## Exercise aim
Please retype the data in full and exactly; the pictures are not part of the copy.

## Exercise inputs
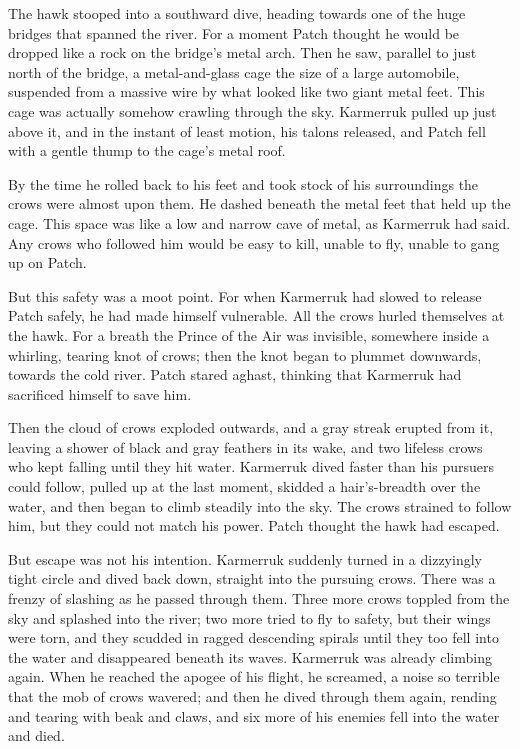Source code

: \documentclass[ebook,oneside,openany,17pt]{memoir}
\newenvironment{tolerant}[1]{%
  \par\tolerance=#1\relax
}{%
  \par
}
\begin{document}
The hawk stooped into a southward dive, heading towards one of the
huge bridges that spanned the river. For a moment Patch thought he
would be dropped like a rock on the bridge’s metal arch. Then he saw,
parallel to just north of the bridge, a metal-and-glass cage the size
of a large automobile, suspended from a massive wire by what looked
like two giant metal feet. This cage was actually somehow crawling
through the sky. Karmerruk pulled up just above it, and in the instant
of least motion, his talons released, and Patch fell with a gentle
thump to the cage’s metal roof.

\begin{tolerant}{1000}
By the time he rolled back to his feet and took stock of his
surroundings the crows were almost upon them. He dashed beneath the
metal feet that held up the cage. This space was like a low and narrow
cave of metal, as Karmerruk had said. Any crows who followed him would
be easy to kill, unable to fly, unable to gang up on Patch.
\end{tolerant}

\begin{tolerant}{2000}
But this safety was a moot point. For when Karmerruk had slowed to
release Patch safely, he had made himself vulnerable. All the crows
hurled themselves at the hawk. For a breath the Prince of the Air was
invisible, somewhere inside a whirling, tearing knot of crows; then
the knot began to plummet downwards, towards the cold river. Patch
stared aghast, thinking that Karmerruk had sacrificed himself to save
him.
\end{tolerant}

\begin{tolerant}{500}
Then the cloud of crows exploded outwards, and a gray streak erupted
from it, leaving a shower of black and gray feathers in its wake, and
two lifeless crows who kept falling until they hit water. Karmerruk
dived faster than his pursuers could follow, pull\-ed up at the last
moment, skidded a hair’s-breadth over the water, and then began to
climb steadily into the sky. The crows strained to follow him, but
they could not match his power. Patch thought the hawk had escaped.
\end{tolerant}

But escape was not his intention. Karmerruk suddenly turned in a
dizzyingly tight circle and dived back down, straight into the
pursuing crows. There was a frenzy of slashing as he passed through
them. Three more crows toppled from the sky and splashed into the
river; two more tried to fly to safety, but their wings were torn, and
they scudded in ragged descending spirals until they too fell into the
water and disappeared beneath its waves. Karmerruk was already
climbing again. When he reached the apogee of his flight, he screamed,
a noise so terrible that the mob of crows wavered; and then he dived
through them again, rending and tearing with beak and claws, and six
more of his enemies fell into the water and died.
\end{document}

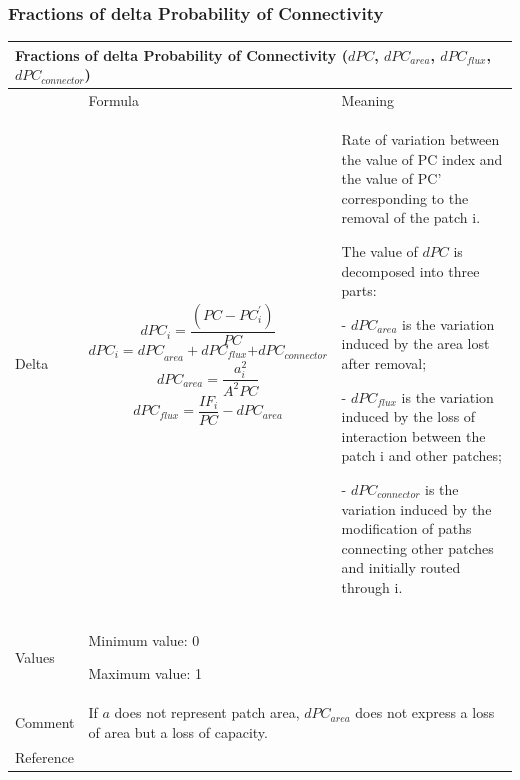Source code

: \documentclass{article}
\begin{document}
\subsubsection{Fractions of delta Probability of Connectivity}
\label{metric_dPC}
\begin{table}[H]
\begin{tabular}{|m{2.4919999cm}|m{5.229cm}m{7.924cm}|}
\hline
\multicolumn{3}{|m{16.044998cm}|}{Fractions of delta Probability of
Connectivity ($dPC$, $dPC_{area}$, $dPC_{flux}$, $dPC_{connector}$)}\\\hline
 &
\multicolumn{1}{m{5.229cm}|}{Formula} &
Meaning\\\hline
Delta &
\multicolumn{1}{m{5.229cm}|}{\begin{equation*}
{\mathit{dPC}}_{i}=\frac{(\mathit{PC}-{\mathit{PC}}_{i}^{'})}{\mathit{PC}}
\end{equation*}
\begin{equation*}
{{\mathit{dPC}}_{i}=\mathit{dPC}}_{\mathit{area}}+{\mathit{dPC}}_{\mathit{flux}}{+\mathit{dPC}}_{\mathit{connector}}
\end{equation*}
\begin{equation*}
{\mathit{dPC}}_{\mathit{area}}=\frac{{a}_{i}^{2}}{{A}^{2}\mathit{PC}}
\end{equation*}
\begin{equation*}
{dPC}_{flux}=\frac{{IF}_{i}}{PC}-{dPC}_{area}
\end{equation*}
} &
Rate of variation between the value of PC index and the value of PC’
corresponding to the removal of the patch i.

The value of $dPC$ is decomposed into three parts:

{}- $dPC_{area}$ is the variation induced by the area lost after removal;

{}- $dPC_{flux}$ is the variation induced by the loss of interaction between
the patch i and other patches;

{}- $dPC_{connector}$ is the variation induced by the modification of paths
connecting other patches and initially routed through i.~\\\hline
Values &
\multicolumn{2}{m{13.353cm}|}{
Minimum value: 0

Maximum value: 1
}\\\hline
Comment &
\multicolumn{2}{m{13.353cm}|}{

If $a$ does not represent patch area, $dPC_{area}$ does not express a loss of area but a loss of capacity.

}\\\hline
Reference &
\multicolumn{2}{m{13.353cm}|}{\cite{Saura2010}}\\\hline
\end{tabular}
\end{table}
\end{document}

## Expected answer
Source code

: \documentclass[ebook,oneside,openany,17pt]{memoir}
\newenvironment{tolerant}[1]{%
  \par\tolerance=#1\relax
}{%
  \par
}
\begin{document}
The hawk stooped into a southward dive, heading towards one of the
huge bridges that spanned the river. For a moment Patch thought he
would be dropped like a rock on the bridge’s metal arch. Then he saw,
parallel to just north of the bridge, a metal-and-glass cage the size
of a large automobile, suspended from a massive wire by what looked
like two giant metal feet. This cage was actually somehow crawling
through the sky. Karmerruk pulled up just above it, and in the instant
of least motion, his talons released, and Patch fell with a gentle
thump to the cage’s metal roof.

\begin{tolerant}{1000}
By the time he rolled back to his feet and took stock of his
surroundings the crows were almost upon them. He dashed beneath the
metal feet that held up the cage. This space was like a low and narrow
cave of metal, as Karmerruk had said. Any crows who followed him would
be easy to kill, unable to fly, unable to gang up on Patch.
\end{tolerant}

\begin{tolerant}{2000}
But this safety was a moot point. For when Karmerruk had slowed to
release Patch safely, he had made himself vulnerable. All the crows
hurled themselves at the hawk. For a breath the Prince of the Air was
invisible, somewhere inside a whirling, tearing knot of crows; then
the knot began to plummet downwards, towards the cold river. Patch
stared aghast, thinking that Karmerruk had sacrificed himself to save
him.
\end{tolerant}

\begin{tolerant}{500}
Then the cloud of crows exploded outwards, and a gray streak erupted
from it, leaving a shower of black and gray feathers in its wake, and
two lifeless crows who kept falling until they hit water. Karmerruk
dived faster than his pursuers could follow, pull\-ed up at the last
moment, skidded a hair’s-breadth over the water, and then began to
climb steadily into the sky. The crows strained to follow him, but
they could not match his power. Patch thought the hawk had escaped.
\end{tolerant}

But escape was not his intention. Karmerruk suddenly turned in a
dizzyingly tight circle and dived back down, straight into the
pursuing crows. There was a frenzy of slashing as he passed through
them. Three more crows toppled from the sky and splashed into the
river; two more tried to fly to safety, but their wings were torn, and
they scudded in ragged descending spirals until they too fell into the
water and disappeared beneath its waves. Karmerruk was already
climbing again. When he reached the apogee of his flight, he screamed,
a noise so terrible that the mob of crows wavered; and then he dived
through them again, rending and tearing with beak and claws, and six
more of his enemies fell into the water and died.
\end{document}

Source code

: \documentclass{article}
\begin{document}
\subsubsection{Fractions of delta Probability of Connectivity}
\label{metric_dPC}
\begin{table}[H]
\begin{tabular}{|m{2.4919999cm}|m{5.229cm}m{7.924cm}|}
\hline
\multicolumn{3}{|m{16.044998cm}|}{Fractions of delta Probability of
Connectivity ($dPC$, $dPC_{area}$, $dPC_{flux}$, $dPC_{connector}$)}\\\hline
 &
\multicolumn{1}{m{5.229cm}|}{Formula} &
Meaning\\\hline
Delta &
\multicolumn{1}{m{5.229cm}|}{\begin{equation*}
{\mathit{dPC}}_{i}=\frac{(\mathit{PC}-{\mathit{PC}}_{i}^{'})}{\mathit{PC}}
\end{equation*}
\begin{equation*}
{{\mathit{dPC}}_{i}=\mathit{dPC}}_{\mathit{area}}+{\mathit{dPC}}_{\mathit{flux}}{+\mathit{dPC}}_{\mathit{connector}}
\end{equation*}
\begin{equation*}
{\mathit{dPC}}_{\mathit{area}}=\frac{{a}_{i}^{2}}{{A}^{2}\mathit{PC}}
\end{equation*}
\begin{equation*}
{dPC}_{flux}=\frac{{IF}_{i}}{PC}-{dPC}_{area}
\end{equation*}
} &
Rate of variation between the value of PC index and the value of PC’
corresponding to the removal of the patch i.

The value of $dPC$ is decomposed into three parts:

{}- $dPC_{area}$ is the variation induced by the area lost after removal;

{}- $dPC_{flux}$ is the variation induced by the loss of interaction between
the patch i and other patches;

{}- $dPC_{connector}$ is the variation induced by the modification of paths
connecting other patches and initially routed through i.~\\\hline
Values &
\multicolumn{2}{m{13.353cm}|}{
Minimum value: 0

Maximum value: 1
}\\\hline
Comment &
\multicolumn{2}{m{13.353cm}|}{

If $a$ does not represent patch area, $dPC_{area}$ does not express a loss of area but a loss of capacity.

}\\\hline
Reference &
\multicolumn{2}{m{13.353cm}|}{\cite{Saura2010}}\\\hline
\end{tabular}
\end{table}
\end{document}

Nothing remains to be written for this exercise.